L. F. Veríssimo e o tráfico no Rio

A Gafe

Estranho, muito estranho. Mesmo que não esperassem uma reação tão dura, o que o “tráfico” do Rio tinha a ganhar com os atentados que desencadearam a repressão inédita?
Protesto contra a ação das UPPs nos morros ou simples e bravateira demonstração de força — nada disso esconde que o que fizeram foi ruim para eles e pior para os seus negócios. Se o que queriam era justamente levar a afronta a um ponto que forçasse uma reação na mesma medida, o mistério aumenta. Pra quê?

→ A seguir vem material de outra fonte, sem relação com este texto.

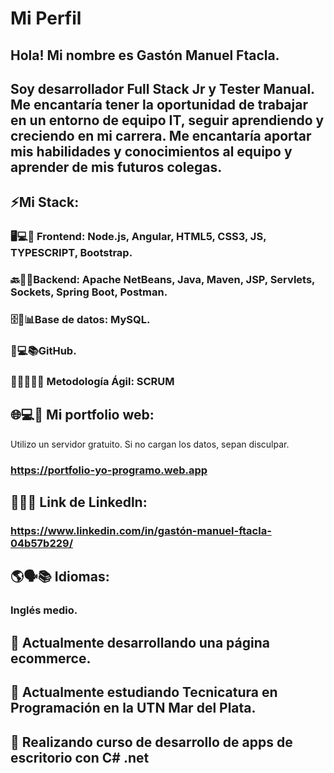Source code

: # Mi Perfil
## Hola! Mi nombre es Gastón Manuel Ftacla.
## Soy desarrollador Full Stack Jr y Tester Manual. Me encantaría tener la oportunidad de trabajar en un entorno de equipo IT,  seguir aprendiendo y creciendo en mi carrera. Me encantaría aportar mis habilidades y conocimientos al equipo y aprender de mis futuros colegas.

## ⚡Mi Stack: 

### 🖥️💻🎨 Frontend: Node.js, Angular, HTML5, CSS3, JS, TYPESCRIPT, Bootstrap. 

### 🔙🔧🤖Backend: Apache NetBeans, Java, Maven, JSP, Servlets, Sockets, Spring Boot, Postman.

### 🗄️💾📊Base de datos: MySQL.

### 🐙💻📚GitHub.

### 🏃‍♂️💨👨‍💻 Metodología Ágil: SCRUM

## 🌐💻👤 Mi portfolio web:
Utilizo un servidor gratuito. Si no cargan los datos, sepan disculpar.
### https://portfolio-yo-programo.web.app

 ## 🔗👔💼 Link de Linkedln:
### https://www.linkedin.com/in/gastón-manuel-ftacla-04b57b229/


## 🌎🗣️📚 Idiomas:
### Inglés medio.

## 🔭 Actualmente desarrollando una página ecommerce.
## 🌱 Actualmente estudiando Tecnicatura en Programación en la UTN Mar del Plata. 
 ## 🌱 Realizando curso de desarrollo de apps de escritorio con C# .net
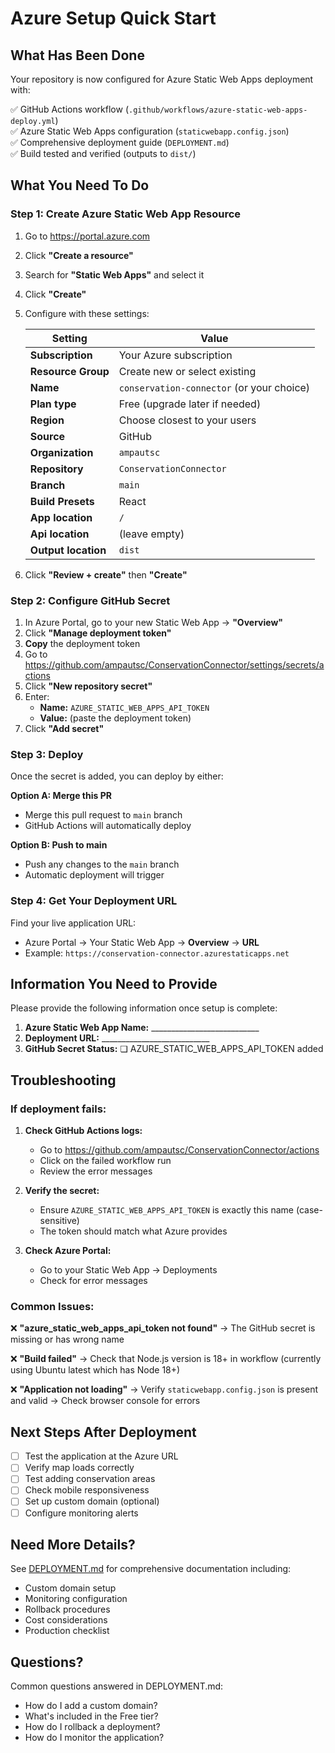 # Azure Setup Quick Start

## What Has Been Done

Your repository is now configured for Azure Static Web Apps deployment with:

✅ GitHub Actions workflow (`.github/workflows/azure-static-web-apps-deploy.yml`)  
✅ Azure Static Web Apps configuration (`staticwebapp.config.json`)  
✅ Comprehensive deployment guide (`DEPLOYMENT.md`)  
✅ Build tested and verified (outputs to `dist/`)  

## What You Need To Do

### Step 1: Create Azure Static Web App Resource

1. Go to https://portal.azure.com
2. Click **"Create a resource"**
3. Search for **"Static Web Apps"** and select it
4. Click **"Create"**
5. Configure with these settings:

   | Setting | Value |
   |---------|-------|
   | **Subscription** | Your Azure subscription |
   | **Resource Group** | Create new or select existing |
   | **Name** | `conservation-connector` (or your choice) |
   | **Plan type** | Free (upgrade later if needed) |
   | **Region** | Choose closest to your users |
   | **Source** | GitHub |
   | **Organization** | `ampautsc` |
   | **Repository** | `ConservationConnector` |
   | **Branch** | `main` |
   | **Build Presets** | React |
   | **App location** | `/` |
   | **Api location** | (leave empty) |
   | **Output location** | `dist` |

6. Click **"Review + create"** then **"Create"**

### Step 2: Configure GitHub Secret

1. In Azure Portal, go to your new Static Web App → **"Overview"**
2. Click **"Manage deployment token"**
3. **Copy** the deployment token
4. Go to https://github.com/ampautsc/ConservationConnector/settings/secrets/actions
5. Click **"New repository secret"**
6. Enter:
   - **Name:** `AZURE_STATIC_WEB_APPS_API_TOKEN`
   - **Value:** (paste the deployment token)
7. Click **"Add secret"**

### Step 3: Deploy

Once the secret is added, you can deploy by either:

**Option A: Merge this PR**
- Merge this pull request to `main` branch
- GitHub Actions will automatically deploy

**Option B: Push to main**
- Push any changes to the `main` branch
- Automatic deployment will trigger

### Step 4: Get Your Deployment URL

Find your live application URL:
- Azure Portal → Your Static Web App → **Overview** → **URL**
- Example: `https://conservation-connector.azurestaticapps.net`

## Information You Need to Provide

Please provide the following information once setup is complete:

1. **Azure Static Web App Name:** ___________________________
2. **Deployment URL:** ___________________________
3. **GitHub Secret Status:** ❏ AZURE_STATIC_WEB_APPS_API_TOKEN added

## Troubleshooting

### If deployment fails:

1. **Check GitHub Actions logs:**
   - Go to https://github.com/ampautsc/ConservationConnector/actions
   - Click on the failed workflow run
   - Review the error messages

2. **Verify the secret:**
   - Ensure `AZURE_STATIC_WEB_APPS_API_TOKEN` is exactly this name (case-sensitive)
   - The token should match what Azure provides

3. **Check Azure Portal:**
   - Go to your Static Web App → Deployments
   - Check for error messages

### Common Issues:

❌ **"azure_static_web_apps_api_token not found"**
   → The GitHub secret is missing or has wrong name

❌ **"Build failed"**
   → Check that Node.js version is 18+ in workflow (currently using Ubuntu latest which has Node 18+)

❌ **"Application not loading"**
   → Verify `staticwebapp.config.json` is present and valid
   → Check browser console for errors

## Next Steps After Deployment

- [ ] Test the application at the Azure URL
- [ ] Verify map loads correctly
- [ ] Test adding conservation areas
- [ ] Check mobile responsiveness
- [ ] Set up custom domain (optional)
- [ ] Configure monitoring alerts

## Need More Details?

See [DEPLOYMENT.md](DEPLOYMENT.md) for comprehensive documentation including:
- Custom domain setup
- Monitoring configuration
- Rollback procedures
- Cost considerations
- Production checklist

## Questions?

Common questions answered in DEPLOYMENT.md:
- How do I add a custom domain?
- What's included in the Free tier?
- How do I rollback a deployment?
- How do I monitor the application?
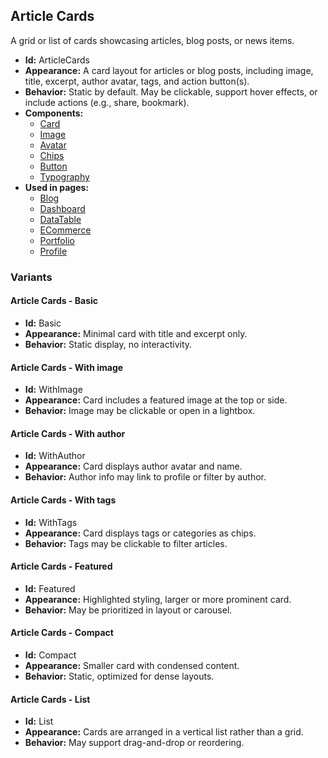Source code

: ## Article Cards
A grid or list of cards showcasing articles, blog posts, or news items.
- **Id:** ArticleCards
- **Appearance:** A card layout for articles or blog posts, including image, title, excerpt, author avatar, tags, and action button(s).
- **Behavior:** Static by default. May be clickable, support hover effects, or include actions (e.g., share, bookmark).
- **Components:**
  - [Card](../components/Card.md)
  - [Image](../components/Image.md)
  - [Avatar](../components/Avatar.md)
  - [Chips](../components/Chips.md)
  - [Button](../components/Button.md)
  - [Typography](../components/Typography.md)
- **Used in pages:**
  - [Blog](../pages/Blog.md)
  - [Dashboard](../pages/Dashboard.md)
  - [DataTable](../pages/DataTable.md)
  - [ECommerce](../pages/ECommerce.md)
  - [Portfolio](../pages/Portfolio.md)
  - [Profile](../pages/Profile.md)
### Variants
#### Article Cards - **Basic**
- **Id:** Basic
- **Appearance:** Minimal card with title and excerpt only.
- **Behavior:** Static display, no interactivity.
#### Article Cards - **With image**
- **Id:** WithImage
- **Appearance:** Card includes a featured image at the top or side.
- **Behavior:** Image may be clickable or open in a lightbox.
#### Article Cards - **With author**
- **Id:** WithAuthor
- **Appearance:** Card displays author avatar and name.
- **Behavior:** Author info may link to profile or filter by author.
#### Article Cards - **With tags**
- **Id:** WithTags
- **Appearance:** Card displays tags or categories as chips.
- **Behavior:** Tags may be clickable to filter articles.
#### Article Cards - **Featured**
- **Id:** Featured
- **Appearance:** Highlighted styling, larger or more prominent card.
- **Behavior:** May be prioritized in layout or carousel.
#### Article Cards - **Compact**
- **Id:** Compact
- **Appearance:** Smaller card with condensed content.
- **Behavior:** Static, optimized for dense layouts.
#### Article Cards - **List**
- **Id:** List
- **Appearance:** Cards are arranged in a vertical list rather than a grid.
- **Behavior:** May support drag-and-drop or reordering.
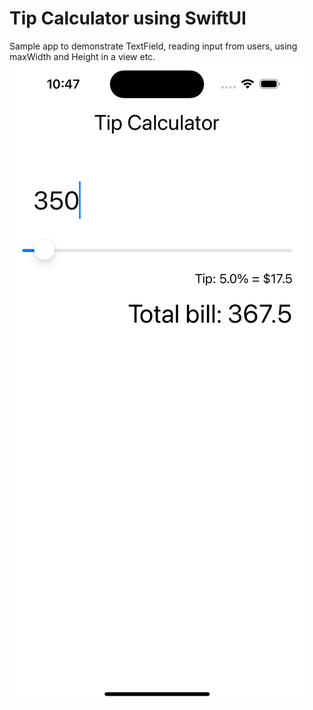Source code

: # Tip Calculator using SwiftUI

Sample app to demonstrate TextField, reading input from users, using maxWidth and Height in a view etc. 
![enter image description here](app.png)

As teorias conspiratórias têm sempre uma fraqueza: pressupõem uma inteligência ou um poder de dissimulação irreal dos conspiradores. Qualquer conjetura sobre o que está por trás dessa guerra, ou sobre a quem aproveita o seu acirramento, acaba sendo uma especulação sobre o improvável, quando não uma fantasia. Mas o fato é que ela desafia muitas lógicas, a começar pela lógica básica do capitalismo que é a primazia do lucro em qualquer circunstância.
O crime organizado não parece tão organizado assim, se é responsável por tamanha gafe em termos de relações públicas. Acima dos estragos que está causando na vida de tanta gente, a guerra está abalando o mercado. Lucros cessantes é o maior terror de qualquer empreendimento.
Pode-se imaginar que os lucros do “tráfico”, pelo menos por um tempo, cessarão ou diminuirão. A droga sendo apreendida nos morros é principalmente maconha, que segundo alguns nem droga é. Pode-se supor que o comércio de maconha seja a principal atividade desse exército maltrapilho e bem armado, hoje acuado, que vende para a sua própria classe, e que cocaína e etc. circulem em outros esquemas, mais sofisticados e discretos. Mas todo o mercado foi afetado pela gafe.
O Brasil, como se sabe, é um país de corruptos sem corruptores. Pelo menos até hoje nenhuma grande empreiteira ou coisa parecida teve que responder por atos de corrupção em que participou como compradora de favores.
O mercado de drogas é parecido, um estranho, muito estranho, mercado só de fornecedores. Dos consumidores nunca se ouve falar. Mas, presumivelmente, eles também sofrerão com a gafe. Pelo menos por um tempo.